An important piece of content curated for the target audience is one that attracts them to the curation in the first place, and promotes word-of-mouth marketing among their colleagues.

While related to the subject matter, this content need not be “educational” in the traditional sense. Instead, its role is to be funny, fascinating or otherwise engaging enough to pull the learners in.

Motivate me

As learning in the workplace inevitably informalises, the motivation of employees to drive their own development becomes increasingly pivotal to their performance.

Old-school extrinsic motivators (such as attendance rosters and exams) don’t exist in this space, so the curator needs to convince the audience to proceed. Essentially this means putting the topic into context for them, clarifying how it relates to their role, and explaining why they should bother learning it.

Tell me

This content is new knowledge. I recommend covering only one key concept (or a few at most) to reduce cognitive load. It’s worth remembering that education is not the provision of information; it is sense making.

It’s important for this content to actually teach something. I see far too much curation that waxes lyrical “about” the subject, yet offers nothing practical to be applied on the job. They’re beyond the sales pitch at this stage; give ’em something they can use.

Show me

This content demonstrates the “Tell me” content in action, so the employee can see what the right behaviour looks like, and through that make further sense of the concept.

Real-world scenarios are especially powerful.

Let me

By putting the content into practice, the learner puts his or her understanding to the test.

Interactive exercises and immersive simulations – with feedback – allow the learner to play, fail and succeed in a safe environment.

Support me

This content jumps the knowing-doing gap by helping the learner apply the concepts back on the job.

This is principally achieved via job aids, and perhaps a social forum to facilitate ad hoc Q&A.

Extend me

This content assists the employee who is keen to learn more by raising their awareness of other learning opportunities.

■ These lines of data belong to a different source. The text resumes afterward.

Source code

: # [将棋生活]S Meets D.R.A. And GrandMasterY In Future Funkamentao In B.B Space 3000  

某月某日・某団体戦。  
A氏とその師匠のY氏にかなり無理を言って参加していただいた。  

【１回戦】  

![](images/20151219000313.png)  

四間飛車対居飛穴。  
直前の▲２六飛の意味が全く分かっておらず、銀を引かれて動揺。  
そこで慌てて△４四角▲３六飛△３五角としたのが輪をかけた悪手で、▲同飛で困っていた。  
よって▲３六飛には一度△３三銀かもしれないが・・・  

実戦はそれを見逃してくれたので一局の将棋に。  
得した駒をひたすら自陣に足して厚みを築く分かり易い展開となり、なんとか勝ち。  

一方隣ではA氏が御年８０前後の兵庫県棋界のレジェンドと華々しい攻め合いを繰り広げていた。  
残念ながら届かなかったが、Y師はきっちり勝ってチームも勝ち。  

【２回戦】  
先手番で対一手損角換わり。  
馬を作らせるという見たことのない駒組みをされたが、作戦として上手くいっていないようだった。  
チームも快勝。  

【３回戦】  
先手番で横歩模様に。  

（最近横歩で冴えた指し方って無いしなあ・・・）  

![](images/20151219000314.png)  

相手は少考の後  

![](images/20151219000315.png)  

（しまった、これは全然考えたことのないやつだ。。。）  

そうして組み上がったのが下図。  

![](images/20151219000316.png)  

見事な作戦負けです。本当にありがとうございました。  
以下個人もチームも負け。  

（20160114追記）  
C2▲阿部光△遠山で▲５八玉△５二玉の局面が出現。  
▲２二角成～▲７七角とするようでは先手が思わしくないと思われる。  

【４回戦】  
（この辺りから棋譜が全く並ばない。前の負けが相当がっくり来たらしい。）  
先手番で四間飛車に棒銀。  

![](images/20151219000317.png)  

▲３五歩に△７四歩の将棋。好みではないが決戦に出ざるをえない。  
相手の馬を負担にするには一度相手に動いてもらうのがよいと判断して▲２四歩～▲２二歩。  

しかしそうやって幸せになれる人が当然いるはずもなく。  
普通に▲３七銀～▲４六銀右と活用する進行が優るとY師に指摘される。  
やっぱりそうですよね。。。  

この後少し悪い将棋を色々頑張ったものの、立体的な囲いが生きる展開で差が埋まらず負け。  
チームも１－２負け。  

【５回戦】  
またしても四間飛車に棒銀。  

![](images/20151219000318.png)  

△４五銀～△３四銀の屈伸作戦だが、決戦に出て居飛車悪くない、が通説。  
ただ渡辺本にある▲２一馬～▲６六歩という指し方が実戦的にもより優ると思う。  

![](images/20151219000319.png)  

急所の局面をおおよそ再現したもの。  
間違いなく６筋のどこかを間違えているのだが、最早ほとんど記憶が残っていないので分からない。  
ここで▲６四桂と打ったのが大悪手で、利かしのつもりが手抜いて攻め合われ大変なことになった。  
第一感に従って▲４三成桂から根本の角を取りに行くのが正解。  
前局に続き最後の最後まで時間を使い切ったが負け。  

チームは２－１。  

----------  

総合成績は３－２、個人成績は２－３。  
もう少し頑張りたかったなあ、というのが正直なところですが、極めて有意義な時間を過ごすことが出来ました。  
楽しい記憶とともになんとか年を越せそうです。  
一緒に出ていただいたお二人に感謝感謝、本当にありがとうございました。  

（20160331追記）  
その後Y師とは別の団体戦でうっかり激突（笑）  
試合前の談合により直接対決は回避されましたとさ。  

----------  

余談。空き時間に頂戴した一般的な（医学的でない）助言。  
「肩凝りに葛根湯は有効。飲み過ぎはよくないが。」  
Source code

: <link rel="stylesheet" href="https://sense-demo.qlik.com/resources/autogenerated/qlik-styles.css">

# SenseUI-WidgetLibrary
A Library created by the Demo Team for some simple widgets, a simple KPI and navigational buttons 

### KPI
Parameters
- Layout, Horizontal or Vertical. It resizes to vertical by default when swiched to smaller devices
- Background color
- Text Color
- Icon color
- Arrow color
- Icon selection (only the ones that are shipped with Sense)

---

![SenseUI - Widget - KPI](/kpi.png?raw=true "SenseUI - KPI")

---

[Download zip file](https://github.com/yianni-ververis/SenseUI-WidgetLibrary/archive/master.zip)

These might explore the concepts in more depth, or introduce other concepts more broadly.

All that extra curation that we would have been tempted to shove under “Tell me” can live here instead.

Value me

Everyone is an SME in something, so they have an opportunity to participate in the curation effort. Whether the content they use is self generated or found elsewhere, it is likely to be useful for their colleagues too.

Leverage this opportunity by providing a mechanism by which anyone can contribute better content.

A jumble of jigsaw pieces

As you have no doubt deduced by now, the overarching theme of my proposed framework is “less is more”. It values quality over quantity.

It may prove useful beyond curation too. For example, it may inform the sequence of an online course. (In such a circumstance, a “Test me” dimension might be inserted after “Let me” to add summative assessment to the formative.)

In any case, it is very much a work in progress. And given it is #wolweek, I ask you… What are your thoughts?